[Task statement]: The records below hold a stretch from the line with "the following members." through the line with "and Volumes |"; return exactly those lines, ends included, and nothing more.

[Working data]:
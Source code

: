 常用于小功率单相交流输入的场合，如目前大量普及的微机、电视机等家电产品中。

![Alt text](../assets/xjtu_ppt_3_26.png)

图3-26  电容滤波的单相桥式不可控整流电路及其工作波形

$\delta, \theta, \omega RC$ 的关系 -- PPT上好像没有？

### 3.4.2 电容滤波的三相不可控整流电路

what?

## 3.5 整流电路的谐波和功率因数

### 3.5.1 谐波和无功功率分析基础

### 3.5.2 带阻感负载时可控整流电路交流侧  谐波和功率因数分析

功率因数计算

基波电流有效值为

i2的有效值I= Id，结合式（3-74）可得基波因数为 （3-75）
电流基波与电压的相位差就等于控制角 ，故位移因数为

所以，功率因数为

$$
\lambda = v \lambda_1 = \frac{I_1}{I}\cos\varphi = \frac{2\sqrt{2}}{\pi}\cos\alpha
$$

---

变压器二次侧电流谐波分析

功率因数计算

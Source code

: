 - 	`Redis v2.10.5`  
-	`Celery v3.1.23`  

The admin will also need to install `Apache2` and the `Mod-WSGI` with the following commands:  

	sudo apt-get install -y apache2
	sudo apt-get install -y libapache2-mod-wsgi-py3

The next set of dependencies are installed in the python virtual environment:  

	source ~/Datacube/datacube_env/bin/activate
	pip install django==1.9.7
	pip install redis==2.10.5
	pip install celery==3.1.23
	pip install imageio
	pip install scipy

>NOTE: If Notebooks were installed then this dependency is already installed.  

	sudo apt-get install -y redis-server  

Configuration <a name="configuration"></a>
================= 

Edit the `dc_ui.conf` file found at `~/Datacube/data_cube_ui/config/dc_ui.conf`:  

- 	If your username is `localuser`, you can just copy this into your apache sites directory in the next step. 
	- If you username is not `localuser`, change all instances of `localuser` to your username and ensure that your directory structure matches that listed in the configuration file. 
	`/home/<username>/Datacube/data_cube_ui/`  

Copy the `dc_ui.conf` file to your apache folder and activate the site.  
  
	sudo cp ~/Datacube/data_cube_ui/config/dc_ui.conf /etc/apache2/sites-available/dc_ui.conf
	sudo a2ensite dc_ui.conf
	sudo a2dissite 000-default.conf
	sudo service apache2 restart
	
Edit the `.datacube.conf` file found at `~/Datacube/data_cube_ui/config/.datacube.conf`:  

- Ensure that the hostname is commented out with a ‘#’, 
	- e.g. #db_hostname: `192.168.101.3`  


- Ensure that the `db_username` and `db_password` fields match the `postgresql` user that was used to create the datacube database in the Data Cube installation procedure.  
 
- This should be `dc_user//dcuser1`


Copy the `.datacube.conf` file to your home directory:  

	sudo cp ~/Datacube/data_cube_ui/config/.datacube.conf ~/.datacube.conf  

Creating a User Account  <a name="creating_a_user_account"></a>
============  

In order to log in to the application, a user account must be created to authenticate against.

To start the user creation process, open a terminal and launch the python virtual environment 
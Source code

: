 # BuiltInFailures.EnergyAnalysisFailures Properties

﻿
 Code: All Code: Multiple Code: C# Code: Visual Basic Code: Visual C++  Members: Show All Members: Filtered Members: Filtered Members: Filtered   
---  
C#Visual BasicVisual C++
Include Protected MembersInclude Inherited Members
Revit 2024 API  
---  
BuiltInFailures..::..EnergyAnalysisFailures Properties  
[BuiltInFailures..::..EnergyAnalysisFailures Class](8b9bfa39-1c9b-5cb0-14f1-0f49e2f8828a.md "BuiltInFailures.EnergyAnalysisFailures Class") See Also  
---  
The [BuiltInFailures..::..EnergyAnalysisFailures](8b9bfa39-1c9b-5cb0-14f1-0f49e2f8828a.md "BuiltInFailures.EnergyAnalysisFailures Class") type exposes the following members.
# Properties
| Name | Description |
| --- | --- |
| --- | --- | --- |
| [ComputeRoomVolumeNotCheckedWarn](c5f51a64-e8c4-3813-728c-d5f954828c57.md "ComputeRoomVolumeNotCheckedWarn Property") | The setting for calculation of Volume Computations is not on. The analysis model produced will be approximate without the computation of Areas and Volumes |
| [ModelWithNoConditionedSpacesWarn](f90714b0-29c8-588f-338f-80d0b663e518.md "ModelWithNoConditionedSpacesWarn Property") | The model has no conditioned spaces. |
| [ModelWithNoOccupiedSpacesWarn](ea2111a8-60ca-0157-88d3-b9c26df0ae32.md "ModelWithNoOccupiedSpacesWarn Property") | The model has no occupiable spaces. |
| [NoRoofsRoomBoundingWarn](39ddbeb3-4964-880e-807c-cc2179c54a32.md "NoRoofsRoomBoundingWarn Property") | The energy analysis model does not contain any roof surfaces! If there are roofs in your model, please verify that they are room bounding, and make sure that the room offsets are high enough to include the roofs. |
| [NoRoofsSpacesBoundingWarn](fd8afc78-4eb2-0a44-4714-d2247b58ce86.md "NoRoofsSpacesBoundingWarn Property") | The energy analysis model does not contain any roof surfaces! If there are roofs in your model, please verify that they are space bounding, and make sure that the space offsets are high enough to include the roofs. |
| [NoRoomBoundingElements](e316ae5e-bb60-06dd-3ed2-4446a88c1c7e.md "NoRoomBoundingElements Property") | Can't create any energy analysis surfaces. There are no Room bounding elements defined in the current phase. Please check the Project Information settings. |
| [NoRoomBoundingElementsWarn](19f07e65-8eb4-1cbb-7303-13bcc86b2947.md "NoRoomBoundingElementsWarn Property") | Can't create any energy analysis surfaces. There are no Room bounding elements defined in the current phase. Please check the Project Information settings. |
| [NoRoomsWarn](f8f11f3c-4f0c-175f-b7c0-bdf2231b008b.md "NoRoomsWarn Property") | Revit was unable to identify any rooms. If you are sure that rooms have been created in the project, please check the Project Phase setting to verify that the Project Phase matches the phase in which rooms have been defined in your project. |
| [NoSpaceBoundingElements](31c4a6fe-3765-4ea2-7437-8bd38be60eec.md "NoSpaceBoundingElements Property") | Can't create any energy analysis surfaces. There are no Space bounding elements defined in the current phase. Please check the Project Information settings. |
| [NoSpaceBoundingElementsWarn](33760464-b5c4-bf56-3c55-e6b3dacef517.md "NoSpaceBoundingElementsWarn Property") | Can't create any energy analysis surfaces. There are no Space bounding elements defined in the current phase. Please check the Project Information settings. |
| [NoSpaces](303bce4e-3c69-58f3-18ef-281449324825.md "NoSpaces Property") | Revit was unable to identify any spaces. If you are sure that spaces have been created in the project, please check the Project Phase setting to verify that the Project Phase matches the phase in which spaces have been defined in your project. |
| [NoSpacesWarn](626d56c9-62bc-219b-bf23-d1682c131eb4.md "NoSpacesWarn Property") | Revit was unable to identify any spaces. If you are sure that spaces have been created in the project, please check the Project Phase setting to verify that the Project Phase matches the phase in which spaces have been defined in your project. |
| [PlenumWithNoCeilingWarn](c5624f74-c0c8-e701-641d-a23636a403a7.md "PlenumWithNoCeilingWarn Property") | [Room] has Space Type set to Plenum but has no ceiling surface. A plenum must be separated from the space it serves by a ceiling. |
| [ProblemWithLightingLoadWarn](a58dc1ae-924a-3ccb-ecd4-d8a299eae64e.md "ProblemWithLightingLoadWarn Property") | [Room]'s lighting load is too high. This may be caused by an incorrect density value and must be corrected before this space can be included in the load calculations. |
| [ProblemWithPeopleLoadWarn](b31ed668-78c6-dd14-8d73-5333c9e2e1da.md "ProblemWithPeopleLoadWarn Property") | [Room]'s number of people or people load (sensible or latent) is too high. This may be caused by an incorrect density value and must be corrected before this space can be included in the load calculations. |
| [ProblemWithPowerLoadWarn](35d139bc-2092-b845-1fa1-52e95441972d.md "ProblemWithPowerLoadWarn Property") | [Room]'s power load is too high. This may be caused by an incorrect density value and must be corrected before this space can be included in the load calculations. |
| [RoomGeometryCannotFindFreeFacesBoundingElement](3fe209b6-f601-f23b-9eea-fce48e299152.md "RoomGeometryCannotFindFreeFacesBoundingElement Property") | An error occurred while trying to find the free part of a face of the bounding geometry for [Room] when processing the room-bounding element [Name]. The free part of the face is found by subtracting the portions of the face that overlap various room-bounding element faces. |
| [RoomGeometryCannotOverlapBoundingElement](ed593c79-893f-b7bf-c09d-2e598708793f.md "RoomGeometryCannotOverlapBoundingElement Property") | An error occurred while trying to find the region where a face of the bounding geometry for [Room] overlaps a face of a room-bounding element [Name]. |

[Task output]:
The [BuiltInFailures..::..EnergyAnalysisFailures](8b9bfa39-1c9b-5cb0-14f1-0f49e2f8828a.md "BuiltInFailures.EnergyAnalysisFailures Class") type exposes the following members.
# Properties
| Name | Description |
| --- | --- |
| --- | --- | --- |
| [ComputeRoomVolumeNotCheckedWarn](c5f51a64-e8c4-3813-728c-d5f954828c57.md "ComputeRoomVolumeNotCheckedWarn Property") | The setting for calculation of Volume Computations is not on. The analysis model produced will be approximate without the computation of Areas and Volumes |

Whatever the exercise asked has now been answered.